In artikel 22 worden de nieuwe militaire oefeningen van de Navo aan de oostflank van Oekraïne toegejuicht. Er staat dat de Europese Unie “is in dat opzicht ingenomen met de activering van de defensieplannen van de Navo, alsook de activering en gedeeltelijke inzet van de Navo-reactiemacht, naast de inzet van troepen van Navo-bondgenoten zoals het VK, de VS en Canada, teneinde de oostelijke flank te versterken”
In artikels 24 en 25 worden alle Europese lidstaten opgeroepen om hun oorlogsbudgetten verder te verhogen en verdere wapenleveringen aan de Oekraïne toe te laten.
Dubbelzinnige resolutie
De resolutie van het Europees Parlement is daarom dubbelzinnig. Onder meer via onze amendementen wordt de nadruk op diplomatieke oplossingen onderstreept. Maar tegelijkertijd gaat men mee in een verdere militaire escalatie van het conflict. Om die reden zal de PVDA zich onthouden.
De PVDA herhaalt haar bezorgdheid over de escalatie van dit conflict. Rusland zette zijn kernwapens op scherp. Met bijna 6000 kernkoppen, heeft het land het grootste kernwapenarsenaal ter wereld. Wit-Rusland staat dan weer voor het eerst sinds zijn onafhankelijkheid open om kernwapens op zijn grondgebied toe te laten. We moeten dat risico serieus nemen, de menselijke tol van een nucleaire confrontatie zou onvoorstelbaar zijn. Daarenboven heeft België in Kleine Brogel ook Amerikaanse kernbommen op zijn grondgebied, waardoor België rechtstreeks bij zo’n oorlog betrokken zou worden.
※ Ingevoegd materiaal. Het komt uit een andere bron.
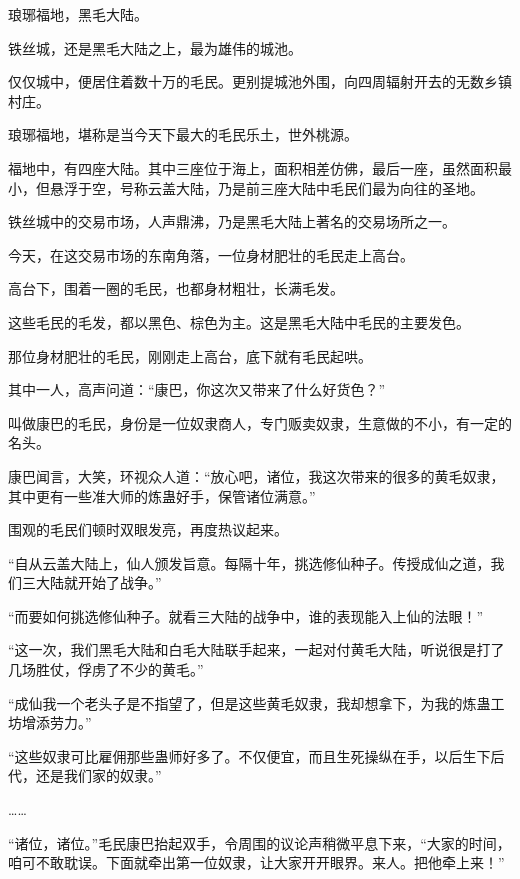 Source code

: 
\begin{this_body}

琅琊福地，黑毛大陆。

铁丝城，还是黑毛大陆之上，最为雄伟的城池。

仅仅城中，便居住着数十万的毛民。更别提城池外围，向四周辐射开去的无数乡镇村庄。

琅琊福地，堪称是当今天下最大的毛民乐土，世外桃源。

福地中，有四座大陆。其中三座位于海上，面积相差仿佛，最后一座，虽然面积最小，但悬浮于空，号称云盖大陆，乃是前三座大陆中毛民们最为向往的圣地。

铁丝城中的交易市场，人声鼎沸，乃是黑毛大陆上著名的交易场所之一。

今天，在这交易市场的东南角落，一位身材肥壮的毛民走上高台。

高台下，围着一圈的毛民，也都身材粗壮，长满毛发。

这些毛民的毛发，都以黑色、棕色为主。这是黑毛大陆中毛民的主要发色。

那位身材肥壮的毛民，刚刚走上高台，底下就有毛民起哄。

其中一人，高声问道：“康巴，你这次又带来了什么好货色？”

叫做康巴的毛民，身份是一位奴隶商人，专门贩卖奴隶，生意做的不小，有一定的名头。

康巴闻言，大笑，环视众人道：“放心吧，诸位，我这次带来的很多的黄毛奴隶，其中更有一些准大师的炼蛊好手，保管诸位满意。”

围观的毛民们顿时双眼发亮，再度热议起来。

“自从云盖大陆上，仙人颁发旨意。每隔十年，挑选修仙种子。传授成仙之道，我们三大陆就开始了战争。”

“而要如何挑选修仙种子。就看三大陆的战争中，谁的表现能入上仙的法眼！”

“这一次，我们黑毛大陆和白毛大陆联手起来，一起对付黄毛大陆，听说很是打了几场胜仗，俘虏了不少的黄毛。”

“成仙我一个老头子是不指望了，但是这些黄毛奴隶，我却想拿下，为我的炼蛊工坊增添劳力。”

“这些奴隶可比雇佣那些蛊师好多了。不仅便宜，而且生死操纵在手，以后生下后代，还是我们家的奴隶。”

……

“诸位，诸位。”毛民康巴抬起双手，令周围的议论声稍微平息下来，“大家的时间，咱可不敢耽误。下面就牵出第一位奴隶，让大家开开眼界。来人。把他牵上来！”


\end{this_body}
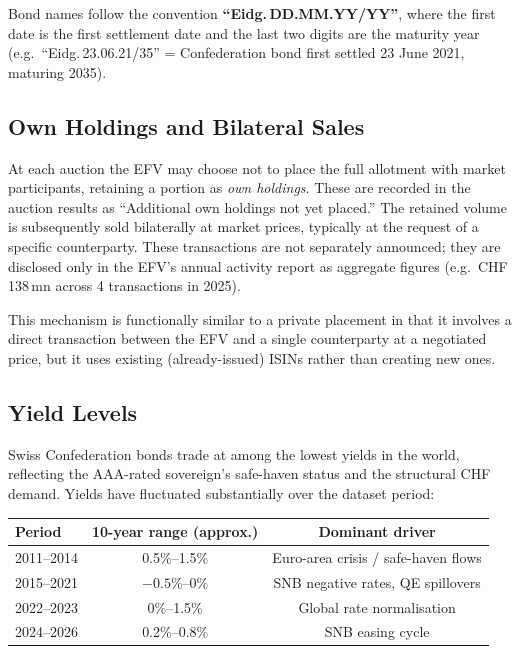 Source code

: \documentclass[12pt,a4paper]{article}
\begin{document}
Bond names follow the convention \textbf{``Eidg.\,DD.MM.YY/YY''}, where the
first date is the first settlement date and the last two digits are the
maturity year (e.g.\ ``Eidg.\,23.06.21/35'' = Confederation bond first
settled 23 June 2021, maturing 2035).

\subsection{Own Holdings and Bilateral Sales}
\label{sec:own}

At each auction the EFV may choose not to place the full allotment with market
participants, retaining a portion as \emph{own holdings}.  These are recorded
in the auction results as ``Additional own holdings not yet placed.''  The
retained volume is subsequently sold bilaterally at market prices, typically
at the request of a specific counterparty.  These transactions are not
separately announced; they are disclosed only in the EFV's annual activity
report as aggregate figures (e.g.\ CHF\,138\,mn across 4 transactions in 2025).

This mechanism is functionally similar to a private placement in that it
involves a direct transaction between the EFV and a single counterparty at
a negotiated price, but it uses existing (already-issued) ISINs rather than
creating new ones.

\subsection{Yield Levels}

Swiss Confederation bonds trade at among the lowest yields in the world,
reflecting the AAA-rated sovereign's safe-haven status and the structural
CHF demand.  Yields have fluctuated substantially over the dataset period:

\begin{center}
\begin{tabular}{lcc}
  \toprule
  Period & 10-year range (approx.) & Dominant driver \\
  \midrule
  2011--2014 & 0.5\%--1.5\% & Euro-area crisis / safe-haven flows \\
  2015--2021 & $-0.5$\%--0\%  & SNB negative rates, QE spillovers \\
  2022--2023 & 0\%--1.5\%   & Global rate normalisation \\
  2024--2026 & 0.2\%--0.8\% & SNB easing cycle \\
  \bottomrule
\end{tabular}
\end{center}
\end{document}

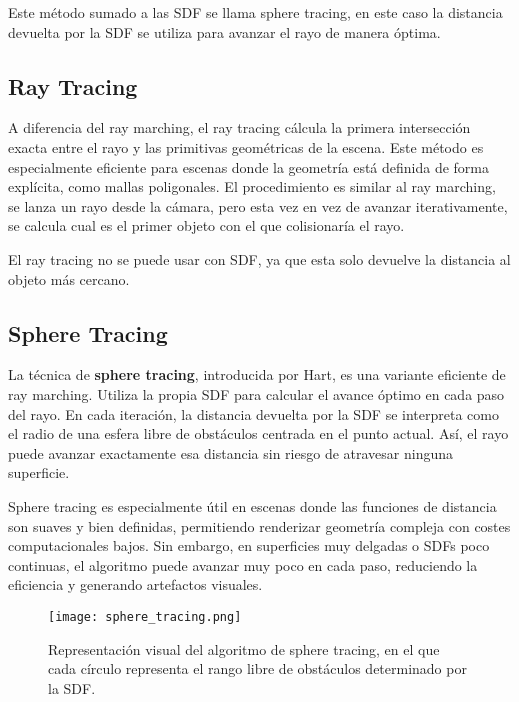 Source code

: Este método sumado a las SDF se llama sphere tracing, en este caso la distancia
devuelta por la SDF se utiliza para avanzar el rayo de manera óptima.

\subsection{Ray Tracing}

A diferencia del ray marching, el ray tracing cálcula la primera intersección
exacta entre el rayo y las primitivas geométricas de la
escena\cite{whitted1980}. Este método es especialmente eficiente para escenas
donde la geometría está definida de forma explícita, como mallas poligonales.
El procedimiento es similar al ray marching, se lanza un rayo desde la cámara,
pero esta vez en vez de avanzar iterativamente, se calcula cual es el primer
objeto con el que colisionaría el rayo.

El ray tracing no se puede usar con SDF, ya que esta solo devuelve la distancia
al objeto más cercano.

\subsection{Sphere Tracing}

La técnica de \textbf{sphere tracing}, introducida por Hart\cite{hart1996}, es
una variante eficiente de ray marching. Utiliza la propia SDF para calcular el
avance óptimo en cada paso del rayo. En cada iteración, la distancia devuelta
por la SDF se interpreta como el radio de una esfera libre de obstáculos
centrada en el punto actual. Así, el rayo puede avanzar exactamente esa
distancia sin riesgo de atravesar ninguna superficie.

Sphere tracing es especialmente útil en escenas donde las funciones de
distancia son suaves y bien definidas, permitiendo renderizar geometría
compleja con costes computacionales bajos. Sin embargo, en superficies muy
delgadas o SDFs poco continuas, el algoritmo puede avanzar muy poco en cada
paso, reduciendo la eficiencia y generando artefactos visuales.

\begin{figure}[H]
    \centering
    \texttt{[image: sphere\_tracing.png]}
    \caption{Representación visual del algoritmo de sphere tracing, en el que cada círculo representa el rango libre de obstáculos determinado por la SDF.}
    \label{fig:sphere-tracing}
\end{figure}

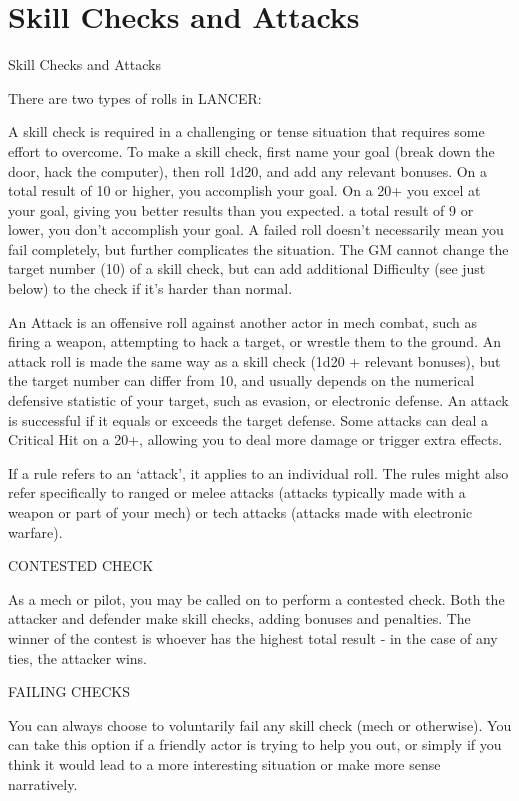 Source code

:\section{Skill Checks and Attacks}
   Skill Checks and Attacks  

There are two types of rolls in LANCER:
 

A skill check is required in a challenging or tense situation that requires some effort to  
overcome. To make a skill check, first name your goal (break down the door, hack the computer),  
then roll 1d20, and add any relevant bonuses. On a total result of 10 or higher, you accomplish  
your goal. On a 20+ you excel at your goal, giving you better results than you expected. a total  
result of 9 or lower, you don’t accomplish your goal. A failed roll doesn’t necessarily mean you  
fail completely, but further complicates the situation. The GM cannot change the target number  
(10) of a skill check, but can add additional Difficulty (see just below) to the check if it’s harder  
than normal.
 

                                                                                                                 


An Attack is an offensive roll against another actor in mech combat, such as firing a weapon,  
attempting to hack a target, or wrestle them to the ground. An attack roll is made the same way  
as a skill check (1d20 + relevant bonuses), but the target number can differ from 10, and usually  
depends on the numerical defensive statistic of your target, such as evasion, or electronic  
defense. An attack is successful if it equals or exceeds the target defense. Some attacks can  
deal a Critical Hit on a 20+, allowing you to deal more damage or trigger extra effects.
 

If a rule refers to an ‘attack’, it applies to an individual roll. The rules might also refer specifically  
to ranged or melee attacks (attacks typically made with a weapon or part of your mech) or tech  
attacks (attacks made with electronic warfare). 
 

                                           CONTESTED CHECK  

As a mech or pilot, you may be called on to perform a contested check. Both the attacker and  
defender make skill checks, adding bonuses and penalties. The winner of the contest is whoever  
has the highest total result - in the case of any ties, the attacker wins.
 

                                             FAILING CHECKS  

You can always choose to voluntarily fail any skill check (mech or otherwise). You can take this  
option if a friendly actor is trying to help you out, or simply if you think it would lead to a more  
interesting situation or make more sense narratively.
  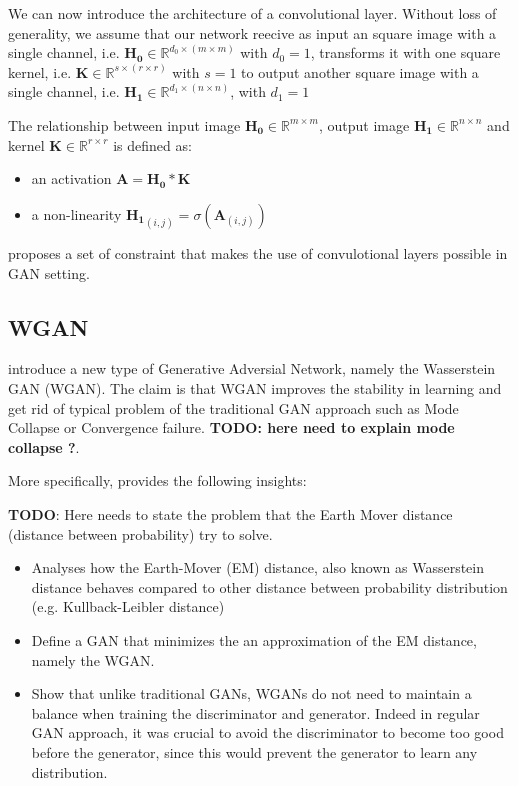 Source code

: \documentclass{article}
\begin{document}
We can now introduce the architecture of a convolutional layer. Without loss of generality, we assume that our network reecive as input an square image with a single channel, i.e. $\mathbf{H_0} \in \mathbb{R}^{d_0 \times (m \times m)}$ with $d_0 = 1$, transforms it with one square kernel, i.e. $\mathbf{K} \in \mathbb{R}^{s \times (r \times r)}$ with $s = 1$ to output another square image with a single channel, i.e. $\mathbf{H_1} \in \mathbb{R}^{d_1 \times (n \times n)}$, with $d_1 = 1$

The relationship between input image $\mathbf{H_0} \in \mathbb{R}^{m \times m}$, output image $\mathbf{H_1} \in \mathbb{R}^{n \times n}$ and kernel $\mathbf{K} \in \mathbb{R}^{r \times r}$ is defined as:


\begin{itemize} 
    \item an activation $\mathbf{A} = \mathbf{H_0} \ast \mathbf{K}$
    \item a non-linearity $\mathbf{H_1}_{(i,j)} = \sigma(\mathbf{A}_{(i,j)})$ 
\end{itemize}

\cite{radford2015unsupervised} proposes a set of constraint that makes the use of convulotional layers possible in GAN setting.


\subsection{WGAN}

\cite{arjovsky2017wasserstein} introduce a new type of Generative Adversial Network, namely the Wasserstein GAN (WGAN). The claim is that WGAN improves the stability in learning and get rid of typical problem of the traditional GAN approach such as Mode Collapse or Convergence failure. \textbf{TODO: here need to explain mode collapse ?}. 


More specifically, \cite{arjovsky2017wasserstein} provides the following insights:

\textbf{TODO}: Here needs to state the problem that the Earth Mover distance (distance between probability) try to solve.

\begin{itemize}
    \item Analyses how the Earth-Mover (EM) distance, also known as Wasserstein distance behaves compared to other distance between probability distribution (e.g. Kullback-Leibler distance)
    \item Define a GAN that minimizes the an approximation of the EM distance, namely the WGAN.
    \item Show that unlike traditional GANs, WGANs do not need to maintain a balance when training the discriminator and generator. Indeed in regular GAN approach, it was crucial to avoid the discriminator to become too good before the generator, since this would prevent the generator to learn any distribution. 
\end{itemize}
\end{document}
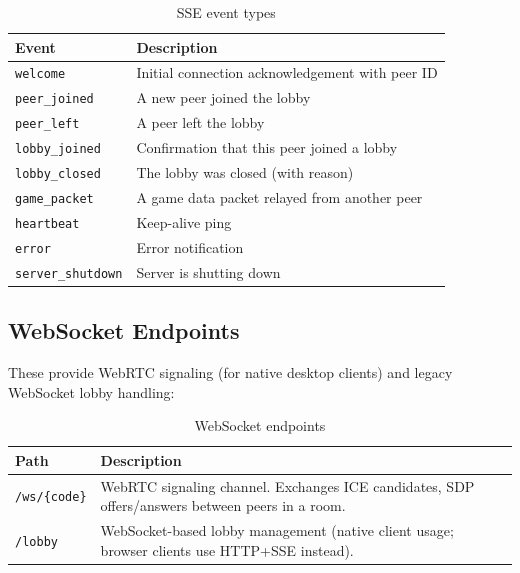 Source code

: \begin{table}[htbp]
    \centering
    \caption{SSE event types}
    \begin{tabular}{@{}lp{9cm}@{}}
        \toprule
        \textbf{Event}            & \textbf{Description}                            \\
        \midrule
        \texttt{welcome}          & Initial connection acknowledgement with peer ID \\
        \texttt{peer\_joined}     & A new peer joined the lobby                     \\
        \texttt{peer\_left}       & A peer left the lobby                           \\
        \texttt{lobby\_joined}    & Confirmation that this peer joined a lobby      \\
        \texttt{lobby\_closed}    & The lobby was closed (with reason)              \\
        \texttt{game\_packet}     & A game data packet relayed from another peer    \\
        \texttt{heartbeat}        & Keep-alive ping                                 \\
        \texttt{error}            & Error notification                              \\
        \texttt{server\_shutdown} & Server is shutting down                         \\
        \bottomrule
    \end{tabular}
\end{table}

\subsection{WebSocket Endpoints}
\label{app:c:websocket-endpoints}

These provide WebRTC signaling (for native desktop clients) and legacy WebSocket lobby handling:

\begin{table}[htbp]
    \centering
    \caption{WebSocket endpoints}
    \begin{tabular}{@{}lp{9cm}@{}}
        \toprule
        \textbf{Path}         & \textbf{Description}                                                                            \\
        \midrule
        \texttt{/ws/\{code\}} & WebRTC signaling channel. Exchanges ICE candidates, SDP offers/answers between peers in a room. \\
        \texttt{/lobby}       & WebSocket-based lobby management (native client usage; browser clients use HTTP+SSE instead).   \\
        \bottomrule
    \end{tabular}
\end{table}

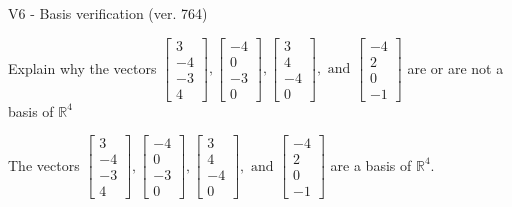 \begin{exercise}
  \begin{exerciseTitle}V6 - Basis verification (ver. 764)\end{exerciseTitle}
  \begin{exerciseStatement}
    Explain why the vectors \(\left[\begin{array}{r}
3 \\
-4 \\
-3 \\
4
\end{array}\right] , \left[\begin{array}{r}
-4 \\
0 \\
-3 \\
0
\end{array}\right] , \left[\begin{array}{r}
3 \\
4 \\
-4 \\
0
\end{array}\right] , \text{ and } \left[\begin{array}{r}
-4 \\
2 \\
0 \\
-1
\end{array}\right]\) are or are not a basis of \(\mathbb{R}^4\)	


  \end{exerciseStatement}
  \begin{exerciseAnswer}
   The vectors \(\left[\begin{array}{r}
3 \\
-4 \\
-3 \\
4
\end{array}\right] , \left[\begin{array}{r}
-4 \\
0 \\
-3 \\
0
\end{array}\right] , \left[\begin{array}{r}
3 \\
4 \\
-4 \\
0
\end{array}\right] , \text{ and } \left[\begin{array}{r}
-4 \\
2 \\
0 \\
-1
\end{array}\right]\) 
  	 are  a basis of \(\mathbb{R}^4\).
  


  \end{exerciseAnswer}
\end{exercise}
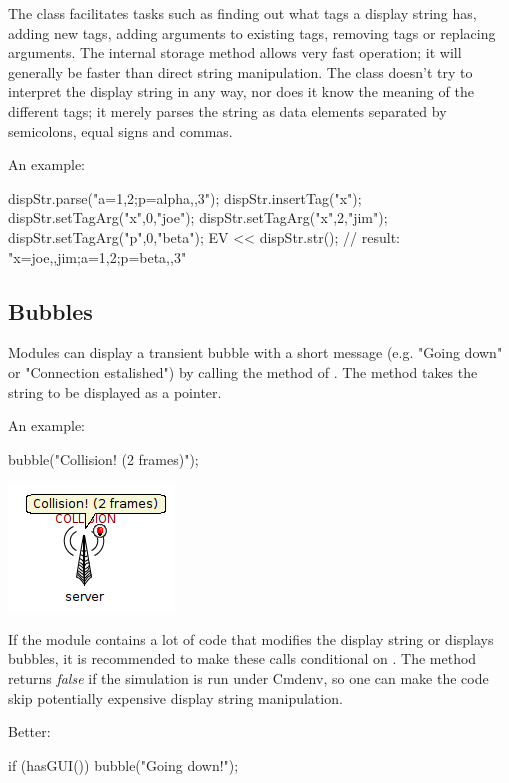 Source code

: The class facilitates tasks such as finding out what tags a display string
has, adding new tags, adding arguments to existing tags,
removing tags or replacing arguments. The internal storage method allows
very fast operation; it will generally be faster than direct string manipulation.
The class doesn't try to interpret the display string in any way, nor does
it know the meaning of the different tags; it merely parses the string
as data elements separated by semicolons, equal signs and commas.

An example:

\begin{cpp}
dispStr.parse("a=1,2;p=alpha,,3");
dispStr.insertTag("x");
dispStr.setTagArg("x",0,"joe");
dispStr.setTagArg("x",2,"jim");
dispStr.setTagArg("p",0,"beta");
EV << dispStr.str();  // result: "x=joe,,jim;a=1,2;p=beta,,3"
\end{cpp}

\subsection{Bubbles}

Modules can display a transient bubble with a short message (e.g. "Going
down" or "Connection estalished") by calling the  method of
. The method takes the string to be displayed as a
 pointer.

An example:
\begin{cpp}
bubble("Collision! (2 frames)");
\end{cpp}

\begin{center}
\includegraphics{figures/graphics-bubble}
\end{center}

If the module contains a lot of code that modifies the display string or
displays bubbles, it is recommended to make these calls conditional
on . The  method returns \textit{false}
if the simulation is run under Cmdenv, so one can make the code skip
potentially expensive display string manipulation.

Better:
\begin{cpp}
if (hasGUI())
    bubble("Going down!");
\end{cpp}



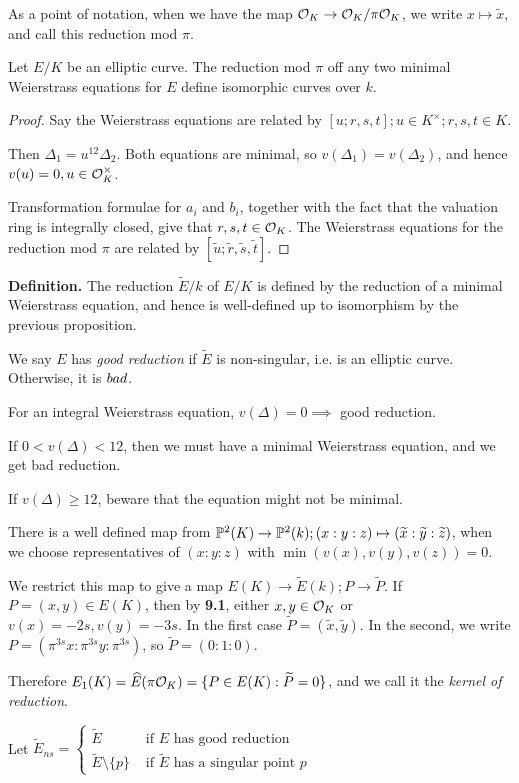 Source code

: \documentclass[10pt,a4paper]{article}
\begin{document}
As a point of notation, when we have the map $\O_K \to \O_K/\pi\O_K$, we write $x \mapsto \tilde{x}$, and call this reduction mod $\pi$.
\begin{proposition}
  Let $E/K$ be an elliptic curve. The reduction mod $\pi$ off any two minimal Weierstrass equations for $E$ define isomorphic curves over $k$.
\end{proposition}
\begin{proof}
  Say the Weierstrass equations are related by $[u; r,s,t]; u \in K^\times; r,s,t \in K$.

  Then $\Delta_1 = u^{12}\Delta_2$. Both equations are minimal, so $v(\Delta_1) = v(\Delta_2)$, and hence $v(u) = 0, u \in \O_K^\times$.

  Transformation formulae for $a_i$ and $b_i$, together with the fact that the valuation ring is integrally closed, give that $r, s, t \in \O_K$. The Weierstrass equations for the reduction mod $\pi$ are related by $[\tilde{u}; \tilde{r}, \tilde{s}, \tilde{t}]$.
\end{proof}
\textbf{Definition.} The reduction $\tilde{E}/k$ of $E/K$ is defined by the reduction of a minimal Weierstrass equation, and hence is well-defined up to isomorphism by the previous proposition.

We say $E$ has \emph{good reduction} if $\tilde{E}$ is non-singular, i.e. is an elliptic curve. Otherwise, it is $\emph{bad}$.

For an integral Weierstrass equation, $v(\Delta) = 0 \implies$ good reduction.

If $0 <v(\Delta) < 12$, then we must have a minimal Weierstrass equation, and we get bad reduction.

If $v(\Delta) \geq 12$, beware that the equation might not be minimal.

There is a well defined map from $\P^2(K) \to \P^2(k); (x:y:z)\mapsto (\tilde{x}:\tilde{y}:\tilde{z})$, when we choose representatives of $(x:y:z)$ with $\min(v(x),v(y),v(z)) = 0$.

We restrict this map to give a map $E(K) \to \tilde{E}(k); P \to \tilde{P}$. If $P=(x,y) \in E(K)$, then by \textbf{9.1}, either $x,y \in \O_K$ or $v(x) = -2s, v(y) = -3s$. In the first case $\tilde{P} = (\tilde{x}, \tilde{y})$. In the second, we write $P = (\pi^{3s}x:\pi^{3s}y :\pi^{3s})$, so $\tilde{P} = (0:1:0)$.

Therefore $E_1(K) = \hat{E}(\pi\O_K) = \{P \in E(K) : \tilde{P} = 0\}$, and we call it the \emph{kernel of reduction}.

Let $\tilde{E}_{ns} = \begin{cases} \tilde{E} &\text{ if $E$ has good reduction} \\ \tilde{E}\setminus\{p\} & \text{ if $\tilde{E}$ has a singular point $p$}\end{cases}$
\end{document}
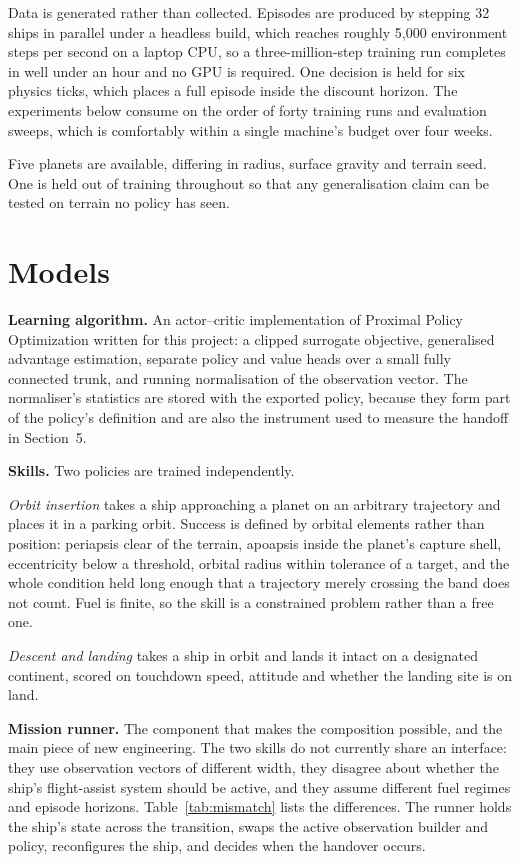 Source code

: \documentclass[11pt]{article}
\begin{document}
Data is generated rather than collected. Episodes are produced by stepping 32 ships in
parallel under a headless build, which reaches roughly 5{,}000 environment steps per
second on a laptop CPU, so a three-million-step training run completes in well under
an hour and no GPU is required. One decision is held for six physics ticks, which
places a full episode inside the discount horizon. The experiments below consume on
the order of forty training runs and evaluation sweeps, which is comfortably within a
single machine's budget over four weeks.

Five planets are available, differing in radius, surface gravity and terrain seed.
One is held out of training throughout so that any generalisation claim can be tested
on terrain no policy has seen.

\section{Models}

\textbf{Learning algorithm.} An actor--critic implementation of Proximal Policy
Optimization \cite{schulman2017} written for this project: a clipped surrogate
objective, generalised advantage estimation, separate policy and value heads over a
small fully connected trunk, and running normalisation of the observation vector. The
normaliser's statistics are stored with the exported policy, because they form part of
the policy's definition and are also the instrument used to measure the handoff in
Section~5.

\textbf{Skills.} Two policies are trained independently.

\emph{Orbit insertion} takes a ship approaching a planet on an arbitrary trajectory
and places it in a parking orbit. Success is defined by orbital elements rather than
position: periapsis clear of the terrain, apoapsis inside the planet's capture shell,
eccentricity below a threshold, orbital radius within tolerance of a target, and the
whole condition held long enough that a trajectory merely crossing the band does not
count. Fuel is finite, so the skill is a constrained problem rather than a free one.

\emph{Descent and landing} takes a ship in orbit and lands it intact on a designated
continent, scored on touchdown speed, attitude and whether the landing site is on land.

\textbf{Mission runner.} The component that makes the composition possible, and the
main piece of new engineering. The two skills do not currently share an interface: they
use observation vectors of different width, they disagree about whether the ship's
flight-assist system should be active, and they assume different fuel regimes and
episode horizons. Table~\ref{tab:mismatch} lists the differences. The runner holds the
ship's state across the transition, swaps the active observation builder and policy,
reconfigures the ship, and decides when the handover occurs.
\end{document}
Daarom moeten we iedere verdere militaire escalatie vermijden. De recente onderhandelingen tussen Oekraïne en Rusland tonen dat er nog ruimte is voor dialoog. Hoe klein die ruimte is, we moeten die met beide handen grijpen. Daarom ook, willen we onze bezorgdheid uitdrukken over het risico dat Europese landen rechtstreeks in de oorlog betrokken worden door wapens aan Oekraïne te leveren. Die bezorgdheid is er ook bij het Vlaams Vredesinstituut, dat erop wijst dat hoe meer wapens er geleverd en ingezet worden, hoe groter de kans is dat het conflict wordt verlengd. Bij de VRT vroegen ook professoren internationale politiek Tom Sauer en David Criekemans zich af, of er wel voldoende is nagedacht over de mogelijke consequenties.
In een logica van de-escalatie, is het onmogelijk om mee te gaan in nieuwe militaire activiteiten van de Navo dicht bij de conflictzone. Zo wordt immers het risico dat de oorlog zich verder uitbreidt, enkel groter. Dat willen we niet. Om dezelfde reden vroeg onze fractie te wachten op het einde van de oorlog vooraleer de deur naar lidmaatschap van de Europese Unie open te zetten voor Oekraïne. Ook die vraag werd verworpen.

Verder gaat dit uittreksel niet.